In our hospital, routine use of DeVTEcare system (a CDSS for VTE risk assessment and integrated care) for in-hospital management of VTE has been launched since 2021. This study aims to investigate the effect of integrating bundled guideline-based VTE prevention strategies into the DeVTEcare system on in-hospital VTE prophylaxis.

Detailed Description

Not available

Study Timeline

• Status Verified: 2024-03
• Study First Submitted: 2024-04-01
• Study First Submitted QC: 2024-04-07
• Last Update Submitted: 2024-04-07
• Study First Posted: 2024-04-09
• Last Update Posted: 2024-04-09
• Study Start: 2024-09-01
• Primary Completion: 2025-02-28
• Study Completion: 2025-02-28

Recruitment & Eligibility

• Status: NOT_YET_RECRUITING
• Sex: All
• Target Recruitment: 15626

Inclusion Criteria

• Discharged patients who were ≥18 years of age at admission were included in the observation cohort. If a patient had multiple hospitalizations, information on only the longest hospitalization was included in the study.

Exclusion Criteria

• Lack of diagnostic information；
• Length of hospitalization ≤ 24 hours；
• Patients on anticoagulation therapy at the time of admission: e.g., those with established VTE, atrial fibrillation, acute myocardial infarction, ischemic stroke, those on continuous renal replacement therapy, extracorporeal membrane pulmonary oxygenation, hemodialysis, and mechanical valve implantation status.

Study & Design

• Study Type: OBSERVATIONAL
• Study Design: Not specified

Arm && Interventions

Group	Intervention	Description
Post-Modified DeVTEcare Group	Application of the modified DeVTEcare system	The modified DeVTEcare system, which incorporates bundled guideline-based VTE prevention measures, will be utilized to assist healthcare providers in VTE prophylaxis after September 2024. By retrospectively collecting information on discharged patients, all patients discharged from our hospital between September 2024 and February 2025 will be included in the post-modified DeVTEcare group.

Primary Outcome Measures

Name	Time	Method
In-hospital VTE	During the hospitalization (assessed up to 30 days)	In-hospital VTE refers to the occurrence of a VTE in a patient who did not have a VTE on admission but developed one during the course of their hospital stay.

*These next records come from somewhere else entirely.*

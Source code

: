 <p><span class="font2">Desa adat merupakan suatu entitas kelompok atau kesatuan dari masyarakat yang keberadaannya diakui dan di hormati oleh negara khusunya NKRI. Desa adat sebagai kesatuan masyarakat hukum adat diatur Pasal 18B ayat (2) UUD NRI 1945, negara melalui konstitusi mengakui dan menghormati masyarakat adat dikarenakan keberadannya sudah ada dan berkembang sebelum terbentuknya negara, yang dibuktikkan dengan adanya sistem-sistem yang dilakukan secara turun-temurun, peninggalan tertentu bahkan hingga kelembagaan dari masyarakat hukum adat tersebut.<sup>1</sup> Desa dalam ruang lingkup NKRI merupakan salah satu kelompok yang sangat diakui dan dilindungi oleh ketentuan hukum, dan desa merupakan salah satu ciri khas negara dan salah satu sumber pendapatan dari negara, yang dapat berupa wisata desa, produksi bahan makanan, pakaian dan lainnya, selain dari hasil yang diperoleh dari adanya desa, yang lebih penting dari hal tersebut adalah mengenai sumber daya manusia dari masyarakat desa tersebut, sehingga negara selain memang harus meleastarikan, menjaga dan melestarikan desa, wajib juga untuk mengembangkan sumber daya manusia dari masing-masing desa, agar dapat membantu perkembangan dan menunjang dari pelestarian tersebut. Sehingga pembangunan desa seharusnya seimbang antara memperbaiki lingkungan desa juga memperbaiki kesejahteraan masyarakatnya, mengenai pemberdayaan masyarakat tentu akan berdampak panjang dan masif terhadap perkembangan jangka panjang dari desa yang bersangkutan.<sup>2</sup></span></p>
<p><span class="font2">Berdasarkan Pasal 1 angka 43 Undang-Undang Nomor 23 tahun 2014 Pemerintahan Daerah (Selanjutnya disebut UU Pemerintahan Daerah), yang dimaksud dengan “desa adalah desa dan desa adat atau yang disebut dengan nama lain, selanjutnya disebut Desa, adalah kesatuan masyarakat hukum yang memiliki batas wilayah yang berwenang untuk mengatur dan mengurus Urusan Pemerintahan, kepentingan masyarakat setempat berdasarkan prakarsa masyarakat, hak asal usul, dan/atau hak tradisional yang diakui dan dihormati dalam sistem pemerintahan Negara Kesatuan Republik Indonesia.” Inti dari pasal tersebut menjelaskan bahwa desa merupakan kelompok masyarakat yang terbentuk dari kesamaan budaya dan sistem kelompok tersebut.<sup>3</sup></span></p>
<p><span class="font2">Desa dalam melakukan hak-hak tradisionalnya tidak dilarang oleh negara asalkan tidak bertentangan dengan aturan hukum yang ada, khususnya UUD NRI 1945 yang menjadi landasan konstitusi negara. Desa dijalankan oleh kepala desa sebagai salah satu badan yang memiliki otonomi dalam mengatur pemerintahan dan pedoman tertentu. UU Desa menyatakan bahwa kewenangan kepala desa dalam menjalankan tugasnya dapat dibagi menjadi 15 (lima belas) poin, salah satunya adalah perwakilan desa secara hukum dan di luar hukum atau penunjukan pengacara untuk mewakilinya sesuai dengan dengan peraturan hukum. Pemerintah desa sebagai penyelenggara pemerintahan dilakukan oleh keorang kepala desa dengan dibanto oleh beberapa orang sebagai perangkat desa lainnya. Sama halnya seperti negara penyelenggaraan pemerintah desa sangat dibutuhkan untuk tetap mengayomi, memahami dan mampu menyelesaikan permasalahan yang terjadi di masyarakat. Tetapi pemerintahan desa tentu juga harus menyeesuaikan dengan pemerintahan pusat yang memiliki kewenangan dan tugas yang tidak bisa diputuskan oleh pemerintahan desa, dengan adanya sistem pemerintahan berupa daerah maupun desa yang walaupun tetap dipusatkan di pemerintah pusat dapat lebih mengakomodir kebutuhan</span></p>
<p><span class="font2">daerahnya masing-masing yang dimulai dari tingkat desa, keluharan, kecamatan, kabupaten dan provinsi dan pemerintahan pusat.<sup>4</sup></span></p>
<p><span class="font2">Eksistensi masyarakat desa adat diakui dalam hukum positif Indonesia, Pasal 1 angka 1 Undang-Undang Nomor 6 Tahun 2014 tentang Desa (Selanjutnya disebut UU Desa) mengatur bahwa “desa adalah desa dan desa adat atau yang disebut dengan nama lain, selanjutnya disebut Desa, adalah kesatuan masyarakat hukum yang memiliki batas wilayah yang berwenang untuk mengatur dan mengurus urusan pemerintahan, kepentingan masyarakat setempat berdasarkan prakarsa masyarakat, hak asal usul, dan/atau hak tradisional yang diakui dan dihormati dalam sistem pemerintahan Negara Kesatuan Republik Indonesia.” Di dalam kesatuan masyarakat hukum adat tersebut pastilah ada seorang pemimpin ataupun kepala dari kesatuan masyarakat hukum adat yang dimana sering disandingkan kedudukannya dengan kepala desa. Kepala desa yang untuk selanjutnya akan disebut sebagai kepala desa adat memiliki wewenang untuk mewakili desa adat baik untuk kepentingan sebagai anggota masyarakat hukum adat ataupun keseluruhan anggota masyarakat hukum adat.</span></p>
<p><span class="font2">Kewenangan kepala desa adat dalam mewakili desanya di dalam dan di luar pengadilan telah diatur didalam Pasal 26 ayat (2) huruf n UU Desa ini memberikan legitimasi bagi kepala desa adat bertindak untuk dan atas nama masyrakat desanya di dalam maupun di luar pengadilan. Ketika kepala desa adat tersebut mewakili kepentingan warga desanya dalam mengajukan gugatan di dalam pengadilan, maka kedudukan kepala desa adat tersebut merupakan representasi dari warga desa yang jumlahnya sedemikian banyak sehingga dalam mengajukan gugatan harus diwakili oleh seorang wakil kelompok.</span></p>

Secondary Outcome Measures

Name	Time	Method
Preventable VTE	During the hospitalization (assessed up to 30 days)	Preventable VTE is defined as occurring in a high-risk patient not prescribed adequate VTE prophylaxis.
Major bleeding	During the hospitalization (assessed up to 30 days)	The major bleeding events are defined by the International Society on Thrombosis and Hemostasis (ISTH) and are further categorized into VTE prophylaxis-related major bleeding and VTE treatment-related major bleeding.
Non-major bleeding	During the hospitalization (assessed up to 30 days)	The non-major bleeding events are defined by the International Society on Thrombosis and Hemostasis (ISTH) and are further categorized into VTE prophylaxis-related non-major bleeding and VTE treatment-related non-major bleeding.
Guideline-compliant prescription of VTE prophylaxis	During the hospitalization (assessed up to 30 days)	Guideline-compliant prescription of VTE prophylaxis refers to the adoption of risk stratification to guide clinicians' decisions to prescribe guideline recommended thromboprophylaxis.
Hospital-related VTE death	During the hospitalization (assessed up to 30 days)	Hospital-related VTE death is defined as patient who died during the present hospitalization while having an in-hospital VTE event.